England, 1920. The country is still reeling from the effects of the first world war. Two sisters, Gudrun (Glenda Jackson) and Ursula (Jennie Linden) form relationships with Gerald Crich (Oliver Reed) and Rupert Birkin (Alan Bates) respectively. The story charts the course, evolution and interactions of these two very different couples (and four very different people) against two main backdrops: England and the Alps, with a happy ending for one and a not so happy resolution for the other.

Considered by many to be Ken Russell’s best film, I’m going to candidly admit here that I prefer his more flamboyantly unrestrained work in films such as THE DEVILS. WOMEN IN LOVE is Russell on the cusp of the unfettered cinematic career he was about to embark on, and it is likely the restraint he exhibits in adapting D H Lawrence’s source novel (he rewrote quite a bit of producer Larry Kramer’s screenplay) that makes this movie perhaps just that bit more accessible than his later work.

That’s not to say WOMEN IN LOVE isn’t brimming with life. Contrasting with the grimy collieries that Reed’s Gerald will inherit, Russell has Bates’ Birkin celebrating the vitality of the English countryside with a sensuality that borders on Russell being the cinematic equivalent of Welsh writer Arthur Machen. One wonders what the director would have made of The Great God Pan and other stories.

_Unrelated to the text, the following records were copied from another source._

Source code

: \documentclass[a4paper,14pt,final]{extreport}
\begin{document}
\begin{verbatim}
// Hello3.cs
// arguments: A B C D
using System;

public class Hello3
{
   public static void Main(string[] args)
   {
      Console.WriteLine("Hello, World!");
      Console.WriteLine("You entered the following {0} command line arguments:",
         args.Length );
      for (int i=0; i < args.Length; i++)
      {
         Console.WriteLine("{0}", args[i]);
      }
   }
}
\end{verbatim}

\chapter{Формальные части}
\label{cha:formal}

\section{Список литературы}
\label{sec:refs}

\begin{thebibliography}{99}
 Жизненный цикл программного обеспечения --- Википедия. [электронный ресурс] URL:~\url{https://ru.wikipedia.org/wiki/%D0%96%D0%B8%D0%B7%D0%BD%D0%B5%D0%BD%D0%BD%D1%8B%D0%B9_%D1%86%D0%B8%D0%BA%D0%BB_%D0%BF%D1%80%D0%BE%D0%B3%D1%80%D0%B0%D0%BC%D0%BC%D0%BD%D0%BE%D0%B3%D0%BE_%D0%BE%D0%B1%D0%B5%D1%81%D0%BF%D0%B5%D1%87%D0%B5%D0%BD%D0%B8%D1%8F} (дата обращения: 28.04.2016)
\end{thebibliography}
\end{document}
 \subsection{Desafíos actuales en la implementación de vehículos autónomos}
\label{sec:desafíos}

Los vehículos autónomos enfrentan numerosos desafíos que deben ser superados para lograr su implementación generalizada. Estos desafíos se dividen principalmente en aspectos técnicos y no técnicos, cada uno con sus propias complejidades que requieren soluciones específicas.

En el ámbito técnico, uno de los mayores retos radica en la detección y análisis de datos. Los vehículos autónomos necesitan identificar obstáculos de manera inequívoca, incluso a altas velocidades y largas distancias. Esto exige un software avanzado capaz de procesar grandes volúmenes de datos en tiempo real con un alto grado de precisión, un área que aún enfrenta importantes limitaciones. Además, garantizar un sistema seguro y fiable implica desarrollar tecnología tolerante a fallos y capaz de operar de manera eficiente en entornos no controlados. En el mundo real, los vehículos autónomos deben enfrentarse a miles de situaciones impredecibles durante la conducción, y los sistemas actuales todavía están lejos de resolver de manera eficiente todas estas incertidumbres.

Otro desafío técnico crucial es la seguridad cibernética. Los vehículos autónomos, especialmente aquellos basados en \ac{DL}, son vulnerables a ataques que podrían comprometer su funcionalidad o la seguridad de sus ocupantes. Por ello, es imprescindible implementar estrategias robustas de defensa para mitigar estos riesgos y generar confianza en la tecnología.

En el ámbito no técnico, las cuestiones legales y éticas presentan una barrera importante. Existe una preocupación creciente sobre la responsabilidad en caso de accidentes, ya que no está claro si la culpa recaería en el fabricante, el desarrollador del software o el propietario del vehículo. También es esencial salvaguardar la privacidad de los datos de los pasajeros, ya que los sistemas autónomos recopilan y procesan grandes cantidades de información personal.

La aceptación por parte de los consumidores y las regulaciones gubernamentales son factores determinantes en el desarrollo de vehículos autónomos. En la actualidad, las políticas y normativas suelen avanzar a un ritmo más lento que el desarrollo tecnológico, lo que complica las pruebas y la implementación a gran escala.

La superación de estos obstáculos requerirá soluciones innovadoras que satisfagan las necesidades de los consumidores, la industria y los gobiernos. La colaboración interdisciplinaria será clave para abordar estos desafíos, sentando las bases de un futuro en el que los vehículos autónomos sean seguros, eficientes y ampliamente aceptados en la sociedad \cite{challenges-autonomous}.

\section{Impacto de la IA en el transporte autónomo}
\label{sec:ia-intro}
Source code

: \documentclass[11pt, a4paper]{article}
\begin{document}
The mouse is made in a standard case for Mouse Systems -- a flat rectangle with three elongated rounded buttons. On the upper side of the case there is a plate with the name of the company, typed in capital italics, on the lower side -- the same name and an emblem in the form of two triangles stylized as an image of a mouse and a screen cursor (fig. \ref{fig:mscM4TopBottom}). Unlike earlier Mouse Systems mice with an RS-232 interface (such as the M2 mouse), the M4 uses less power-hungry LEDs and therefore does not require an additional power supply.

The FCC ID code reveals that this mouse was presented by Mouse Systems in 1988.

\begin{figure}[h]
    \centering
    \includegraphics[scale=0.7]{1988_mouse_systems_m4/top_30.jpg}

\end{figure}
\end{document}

Of course, the success of WOMEN IN LOVE isn’t just because of Ken Russell. The movie boasts a remarkable quartet of performances - subtle, nuanced and pitched just right, and it would be unfair to single out Glenda Jackson even though she was the only one to win an Oscar. All the leads here are arguably at their career best, and there’s sterling work from a supporting cast that includes Eleanor Bron at her most Bohemian, Vladek Sheybal at his most rodent-like, and Michael Gough doing the sensible thing of being quietly understated as the girls’ father.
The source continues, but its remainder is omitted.